Malte, l’île aux décors ANNE-CLAIRE GENTHIALON



Malte, l’île aux décors



ARTICLE PARU DANS " LIBERATION", ANNE-CLAIRE GENTHIALON 18 JUILLET 2014 À 18:56 L'”Ile de Malte est souvent choisie pour le tournage de gros blockbusters. (Photo Jean-Michel Sicot)


BOBINES
Sa lumière, ses couleurs, ses mille visages ont attiré les grands réalisateurs d’Hollywood. Marqué par une histoire tumultueuse, l’archipel méditerranéen expose peu ce nouveau patrimoine.

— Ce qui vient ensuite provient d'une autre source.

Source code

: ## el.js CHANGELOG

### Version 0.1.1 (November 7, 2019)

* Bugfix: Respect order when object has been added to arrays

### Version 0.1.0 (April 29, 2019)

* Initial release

C’est une île pleine de fantômes. Où se croisent, pêle-mêle, le comte de Monte-Cristo, des espions du Mossad ou des gladiateurs. Un endroit à part où l’on rencontre Popeye, le capitaine Nemo, Hélène de Troie et des zombies. C’est un drôle de caillou paumé au milieu de la Méditerranée, qui sert de décor à tous les blockbusters du cinéma mondial.


A Malte, on aime les histoires. Les grandes, les héroïques, les mythiques. Celle du grand siège de 1565, au cours duquel les chevaliers de l’ordre de Saint-Jean ont tenu tête, des mois durant, aux Ottomans. Celle du naufrage de l’apôtre saint Paul sur l’une de ses plages, qui convertit ce rocher au christianisme. La légende qui veut que Gozo, l’une des trois îles de l’archipel, serait la mythique Ogygie où Calypso a retenu Ulysse prisonnier. On aime aussi raconter que le plus petit pays de l’Europe est le «Hollywood de la Méditerranée». Où se pressent, sur ses 316 kilomètres carrés, réalisateurs et acteurs du monde entier.

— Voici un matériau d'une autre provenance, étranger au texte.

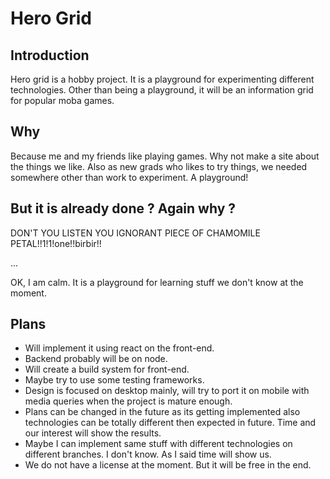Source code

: # Hero Grid

## Introduction

Hero grid is a hobby project. It is a playground for experimenting different
technologies. Other than being a playground, it will be an information grid for
popular moba games.

## Why

Because me and my friends like playing games. Why not make a site about the
things we like. Also as new grads who likes to try things, we needed somewhere
other than work to experiment. A playground!

## But it is already done ? Again why ?

DON'T YOU LISTEN YOU IGNORANT PIECE OF CHAMOMILE PETAL!!1!1!one!!birbir!!

...

OK, I am calm. It is a playground for learning stuff we don't know at the moment.

## Plans

* Will implement it using react on the front-end.
* Backend probably will be on node.
* Will create a build system for front-end.
* Maybe try to use some testing frameworks.
* Design is focused on desktop mainly, will try to port it on mobile with media
  queries when the project is mature enough.
* Plans can be changed in the future as its getting implemented also
  technologies can be totally different then expected in future. Time and our
  interest will show the results.
* Maybe I can implement same stuff with different technologies on different
  branches. I don't know. As I said time will show us.
* We do not have a license at the moment. But it will be free in the end.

C’est ici, entre la Sicile et la Tunisie, que Ridley Scott a tourné Gladiator. Que Steven Spielberg a filmé Munich. Là encore que King’s Landing et le pays des Dothrakis, de la série télévisée Game of Thrones, se sont matérialisés. Que Tom Hanks en capitaine Phillips a bu la tasse. Et que, récemment, Angelina Jolie a fait les repérages pour son prochain long métrage. Du Da Vinci Code à Largo Winch en passant parl’Espion qui m’aimait ou les 1001 Nuits… Certains passionnés se sont amusés à les décompter : plus de 200 films y ont été tournés.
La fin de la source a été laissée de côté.